● TASK TO CARRY OUT
In the records below, the line with "en cada análisis." opens the range and the line with "Finalmente, el 29" closes it; print that range exactly and nothing else.
[[ RECORDS FOR PROCESSING, beginning ]]
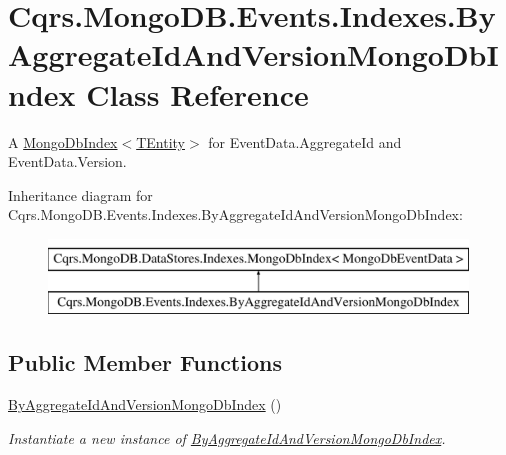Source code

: \hypertarget{classCqrs_1_1MongoDB_1_1Events_1_1Indexes_1_1ByAggregateIdAndVersionMongoDbIndex}{}\section{Cqrs.\+Mongo\+D\+B.\+Events.\+Indexes.\+By\+Aggregate\+Id\+And\+Version\+Mongo\+Db\+Index Class Reference}
\label{classCqrs_1_1MongoDB_1_1Events_1_1Indexes_1_1ByAggregateIdAndVersionMongoDbIndex}


A \hyperlink{classCqrs_1_1MongoDB_1_1DataStores_1_1Indexes_1_1MongoDbIndex_a61f4b17dd968f92e81562c70ae062a89_a61f4b17dd968f92e81562c70ae062a89}{Mongo\+Db\+Index$<$\+T\+Entity$>$} for Event\+Data.\+Aggregate\+Id and Event\+Data.\+Version.  


Inheritance diagram for Cqrs.\+Mongo\+D\+B.\+Events.\+Indexes.\+By\+Aggregate\+Id\+And\+Version\+Mongo\+Db\+Index\+:\begin{figure}[H]
\begin{center}
\leavevmode
\includegraphics[height=2.000000cm]{classCqrs_1_1MongoDB_1_1Events_1_1Indexes_1_1ByAggregateIdAndVersionMongoDbIndex}
\end{center}
\end{figure}
\subsection*{Public Member Functions}
\begin{DoxyCompactItemize}
\item 
\hyperlink{classCqrs_1_1MongoDB_1_1Events_1_1Indexes_1_1ByAggregateIdAndVersionMongoDbIndex_a084cc895e473e0e0ea2dbcf81bba4514_a084cc895e473e0e0ea2dbcf81bba4514}{By\+Aggregate\+Id\+And\+Version\+Mongo\+Db\+Index} ()
\begin{DoxyCompactList}\small\item\em Instantiate a new instance of \hyperlink{classCqrs_1_1MongoDB_1_1Events_1_1Indexes_1_1ByAggregateIdAndVersionMongoDbIndex}{By\+Aggregate\+Id\+And\+Version\+Mongo\+Db\+Index}. \end{DoxyCompactList}\end{DoxyCompactItemize}
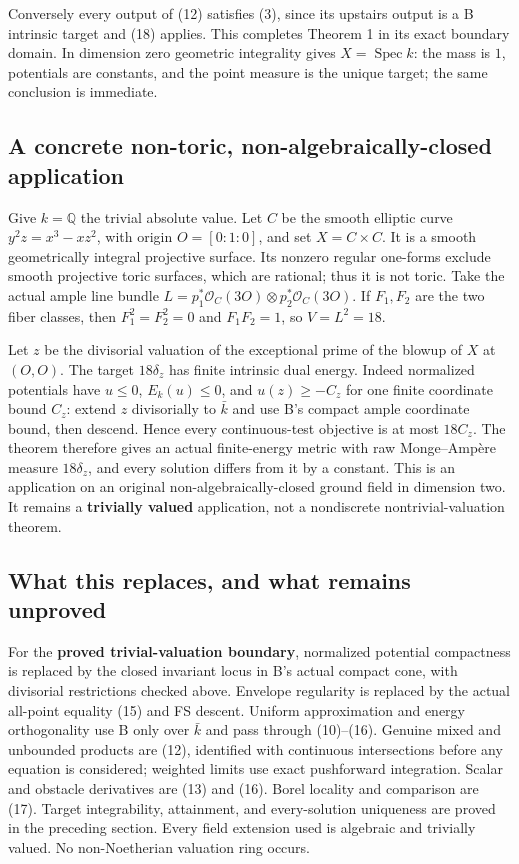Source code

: \documentclass[
  11pt,
]{article}
\begin{document}
Conversely every output of (12) satisfies (3), since its upstairs output
is a B intrinsic target and (18) applies. This completes Theorem 1 in
its exact boundary domain. In dimension zero geometric integrality gives
\(X=\operatorname{Spec}k\): the mass is \(1\), potentials are constants,
and the point measure is the unique target; the same conclusion is
immediate.

\subsection{A concrete non-toric, non-algebraically-closed
application}\label{a-concrete-non-toric-non-algebraically-closed-application}

Give \(k=\mathbb Q\) the trivial absolute value. Let \(C\) be the smooth
elliptic curve \(y^2z=x^3-xz^2\), with origin \(O=[0:1:0]\), and set
\(X=C\times C\). It is a smooth geometrically integral projective
surface. Its nonzero regular one-forms exclude smooth projective toric
surfaces, which are rational; thus it is not toric. Take the actual
ample line bundle
\(L=p_1^*\mathcal O_C(3O)\otimes p_2^*\mathcal O_C(3O)\). If \(F_1,F_2\)
are the two fiber classes, then \(F_1^2=F_2^2=0\) and \(F_1F_2=1\), so
\(V=L^2=18\).

Let \(z\) be the divisorial valuation of the exceptional prime of the
blowup of \(X\) at \((O,O)\). The target \(18\delta_z\) has finite
intrinsic dual energy. Indeed normalized potentials have \(u\leq0\),
\(E_k(u)\leq0\), and \(u(z)\geq-C_z\) for one finite coordinate bound
\(C_z\): extend \(z\) divisorially to \(\bar k\) and use B's compact
ample coordinate bound, then descend. Hence every continuous-test
objective is at most \(18C_z\). The theorem therefore gives an actual
finite-energy metric with raw Monge--Ampère measure \(18\delta_z\), and
every solution differs from it by a constant. This is an application on
an original non-algebraically-closed ground field in dimension two. It
remains a \textbf{trivially valued} application, not a nondiscrete
nontrivial-valuation theorem.

\subsection{What this replaces, and what remains
unproved}\label{what-this-replaces-and-what-remains-unproved}

For the \textbf{proved trivial-valuation boundary}, normalized potential
compactness is replaced by the closed invariant locus in B's actual
compact cone, with divisorial restrictions checked above. Envelope
regularity is replaced by the actual all-point equality (15) and FS
descent. Uniform approximation and energy orthogonality use B only over
\(\bar k\) and pass through (10)--(16). Genuine mixed and unbounded
products are (12), identified with continuous intersections before any
equation is considered; weighted limits use exact pushforward
integration. Scalar and obstacle derivatives are (13) and (16). Borel
locality and comparison are (17). Target integrability, attainment, and
every-solution uniqueness are proved in the preceding section. Every
field extension used is algebraic and trivially valued. No
non-Noetherian valuation ring occurs.
\end{document}
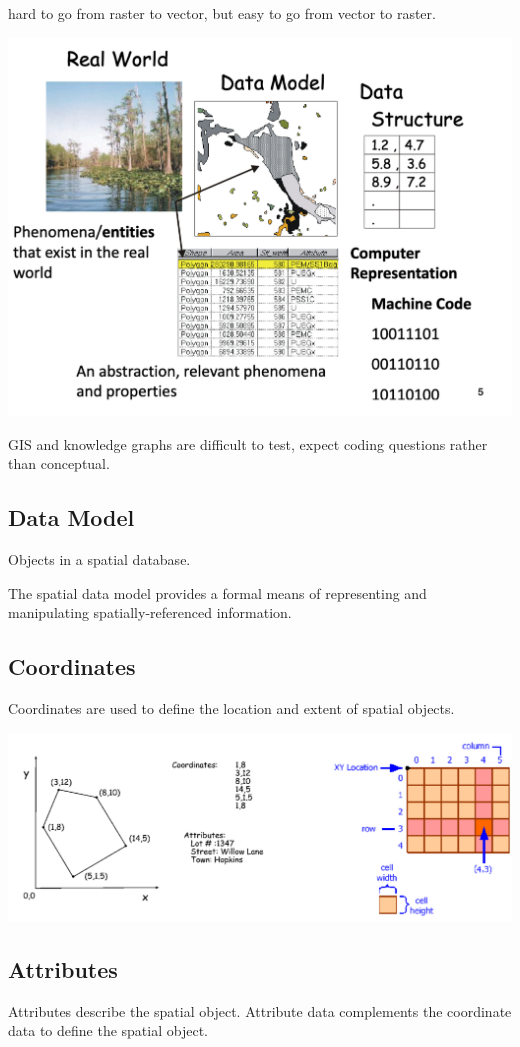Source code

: \documentclass[11pt]{article}
\theoremstyle{definition}
\begin{document}
hard to go from raster to vector, but easy to go from vector to raster.

\includegraphics[width=\textwidth/2]{3.png}

GIS and knowledge graphs are difficult to test, expect coding questions rather than conceptual.

\subsection{Data Model}
Objects in a spatial
database.

The spatial data
model provides a
formal means of
representing and
manipulating
spatially-referenced
information.

\subsection{Coordinates}
Coordinates are used to define the
location and extent of spatial objects.

\includegraphics[width=\textwidth/2]{4.png}

\subsection{Attributes}
Attributes describe the spatial object.
Attribute data complements the coordinate
data to define the spatial object.
\end{document}
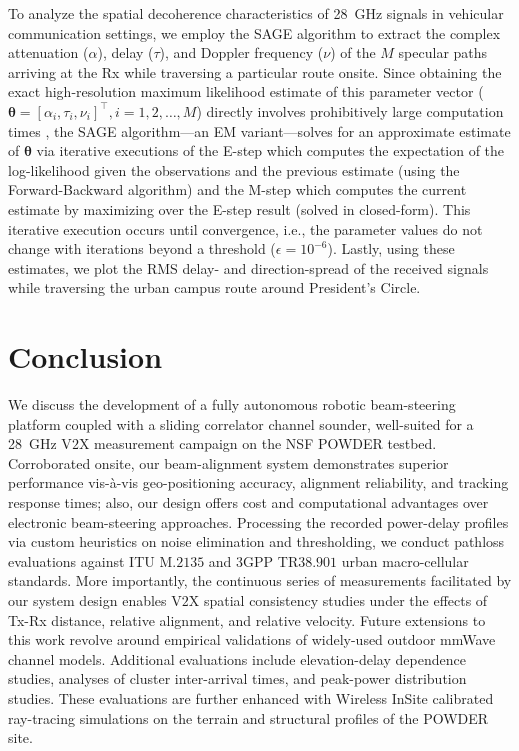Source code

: \documentclass[10pt, twocolumn]{IEEEtran}
\begin{document}
To analyze the spatial decoherence characteristics of \SI{28}{\giga\hertz} signals in vehicular communication settings, we employ the SAGE algorithm \cite{SAGE1} to extract the complex attenuation ($\alpha$), delay ($\tau$), and Doppler frequency ($\nu$) of the $M$ specular paths arriving at the Rx while traversing a particular route onsite. Since obtaining the exact high-resolution maximum likelihood estimate of this parameter vector ($\mathbf{\theta}{=}[\alpha_{i},\tau_{i},\nu_{i}]^{\intercal},i{=}1,2,{\dots},M$) directly involves prohibitively large computation times \cite{SAGE1}, the SAGE algorithm---an EM variant---solves for an approximate estimate of $\mathbf{\theta}$ via iterative executions of the E-step which computes the expectation of the log-likelihood given the observations and the previous estimate (using the Forward-Backward algorithm) and the M-step which computes the current estimate by maximizing over the E-step result (solved in closed-form). This iterative execution occurs until convergence, i.e., the parameter values do not change with iterations beyond a threshold ($\epsilon{=}10^{-6}$). Lastly, using these estimates, we plot the RMS delay- and direction-spread of the received signals while traversing the urban campus route around President's Circle.
\vspace{-5mm}

\section{Conclusion}\label{S5}
\vspace{-2mm}
We discuss the development of a fully autonomous robotic beam-steering platform coupled with a sliding correlator channel sounder, well-suited for a \SI{28}{\giga\hertz} V$2$X measurement campaign on the NSF POWDER testbed. Corroborated onsite, our beam-alignment system demonstrates superior performance vis-\`{a}-vis geo-positioning accuracy, alignment reliability, and tracking response times; also, our design offers cost and computational advantages over electronic beam-steering approaches. Processing the recorded power-delay profiles via custom heuristics on noise elimination and thresholding, we conduct pathloss evaluations against ITU M$.2135$ and $3$GPP TR$38.901$ urban macro-cellular standards. More importantly, the continuous series of measurements facilitated by our system design enables V$2$X spatial consistency studies under the effects of Tx-Rx distance, relative alignment, and relative velocity. Future extensions to this work revolve around empirical validations of widely-used outdoor mmWave channel models. Additional evaluations include elevation-delay dependence studies, analyses of cluster inter-arrival times, and peak-power distribution studies. These evaluations are further enhanced with Wireless InSite calibrated ray-tracing simulations on the terrain and structural profiles of the POWDER site.
\vspace{-5mm}


 
\end{document}
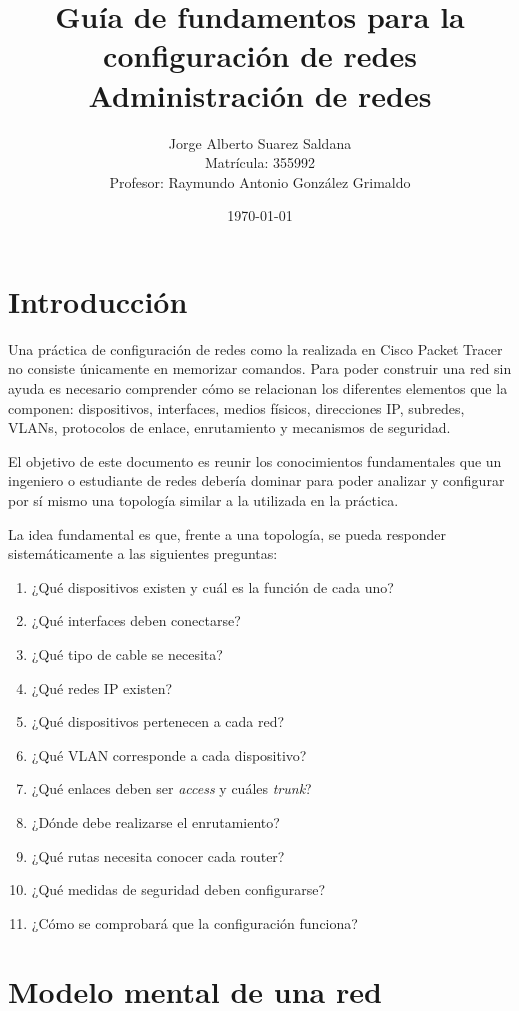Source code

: \documentclass[12pt]{article}
\title{
Guía de fundamentos para la configuración de redes\\[0.5em]
\large Administración de redes
}
\author{
Jorge Alberto Suarez Saldana\\
\small Matrícula: 355992\\
\small Profesor: Raymundo Antonio González Grimaldo
}
\date{\today}
\begin{document}
\maketitle

\tableofcontents
\newpage


\section{Introducción}

Una práctica de configuración de redes como la realizada en Cisco Packet
Tracer no consiste únicamente en memorizar comandos. Para poder construir
una red sin ayuda es necesario comprender cómo se relacionan los diferentes
elementos que la componen: dispositivos, interfaces, medios físicos,
direcciones IP, subredes, VLANs, protocolos de enlace, enrutamiento y
mecanismos de seguridad.

El objetivo de este documento es reunir los conocimientos fundamentales que
un ingeniero o estudiante de redes debería dominar para poder analizar y
configurar por sí mismo una topología similar a la utilizada en la práctica.

La idea fundamental es que, frente a una topología, se pueda responder
sistemáticamente a las siguientes preguntas:

\begin{enumerate}
    \item ¿Qué dispositivos existen y cuál es la función de cada uno?
    \item ¿Qué interfaces deben conectarse?
    \item ¿Qué tipo de cable se necesita?
    \item ¿Qué redes IP existen?
    \item ¿Qué dispositivos pertenecen a cada red?
    \item ¿Qué VLAN corresponde a cada dispositivo?
    \item ¿Qué enlaces deben ser \textit{access} y cuáles \textit{trunk}?
    \item ¿Dónde debe realizarse el enrutamiento?
    \item ¿Qué rutas necesita conocer cada router?
    \item ¿Qué medidas de seguridad deben configurarse?
    \item ¿Cómo se comprobará que la configuración funciona?
\end{enumerate}


\section{Modelo mental de una red}
\end{document}
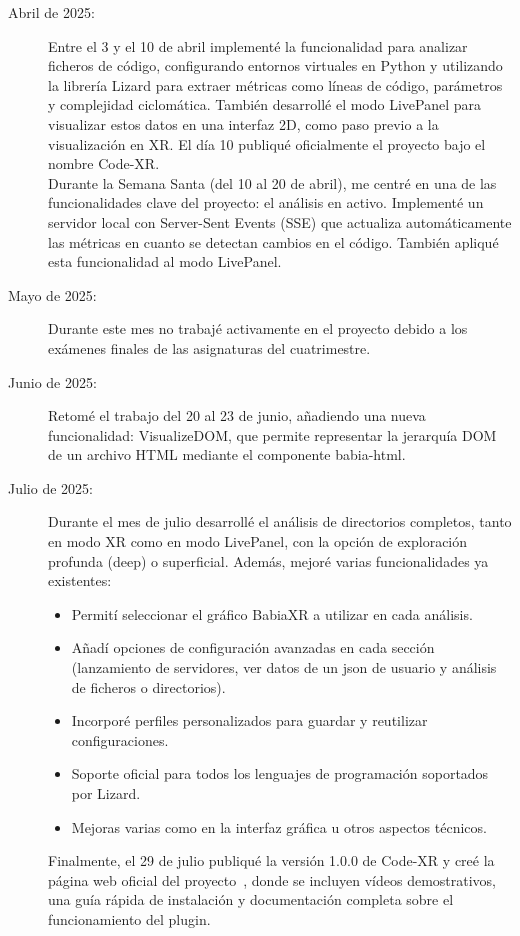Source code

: \documentclass[a4paper, 12pt]{book}
\begin{document}
\begin{description}
        
    \item[Abril de 2025:] Entre el 3 y el 10 de abril implementé la funcionalidad para analizar ficheros de código, configurando entornos virtuales en Python y utilizando la librería Lizard para extraer métricas como líneas de código, parámetros y complejidad ciclomática. También desarrollé el modo LivePanel para visualizar estos datos en una interfaz 2D, como paso previo a la visualización en XR. El día 10 publiqué oficialmente el proyecto bajo el nombre Code-XR.\\
    Durante la Semana Santa (del 10 al 20 de abril), me centré en una de las funcionalidades clave del proyecto: el análisis en activo. Implementé un servidor local con Server-Sent Events (SSE) que actualiza automáticamente las métricas en cuanto se detectan cambios en el código. También apliqué esta funcionalidad al modo LivePanel.

    \item[Mayo de 2025:] Durante este mes no trabajé activamente en el proyecto debido a los exámenes finales de las asignaturas del cuatrimestre.

    \item[Junio de 2025:] Retomé el trabajo del 20 al 23 de junio, añadiendo una nueva funcionalidad: VisualizeDOM, que permite representar la jerarquía DOM de un archivo HTML mediante el componente babia-html.

    \item[Julio de 2025:] Durante el mes de julio desarrollé el análisis de directorios completos, tanto en modo XR como en modo LivePanel, con la opción de exploración profunda (deep) o superficial. Además, mejoré varias funcionalidades ya existentes:
    \begin{itemize}
        \item Permití seleccionar el gráfico BabiaXR a utilizar en cada análisis.
        \item Añadí opciones de configuración avanzadas en cada sección (lanzamiento de servidores, ver datos de un json de usuario y análisis de ficheros o directorios).
        \item Incorporé perfiles personalizados para guardar y reutilizar configuraciones.
        \item Soporte oficial para todos los lenguajes de programación soportados por Lizard.
        \item Mejoras varias como en la interfaz gráfica u otros aspectos técnicos.
    \end{itemize}
    Finalmente, el 29 de julio publiqué la versión 1.0.0 de Code-XR y creé la página web oficial del proyecto~\cite{montes2025web}, donde se incluyen vídeos demostrativos, una guía rápida de instalación y documentación completa sobre el funcionamiento del plugin.
\end{description}
\end{document}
[[ RECORDS FOR PROCESSING, end ]]
● RESPONSE
        \item Permití seleccionar el gráfico BabiaXR a utilizar en cada análisis.
        \item Añadí opciones de configuración avanzadas en cada sección (lanzamiento de servidores, ver datos de un json de usuario y análisis de ficheros o directorios).
        \item Incorporé perfiles personalizados para guardar y reutilizar configuraciones.
        \item Soporte oficial para todos los lenguajes de programación soportados por Lizard.
        \item Mejoras varias como en la interfaz gráfica u otros aspectos técnicos.
    \end{itemize}
    Finalmente, el 29 de julio publiqué la versión 1.0.0 de Code-XR y creé la página web oficial del proyecto~\cite{montes2025web}, donde se incluyen vídeos demostrativos, una guía rápida de instalación y documentación completa sobre el funcionamiento del plugin.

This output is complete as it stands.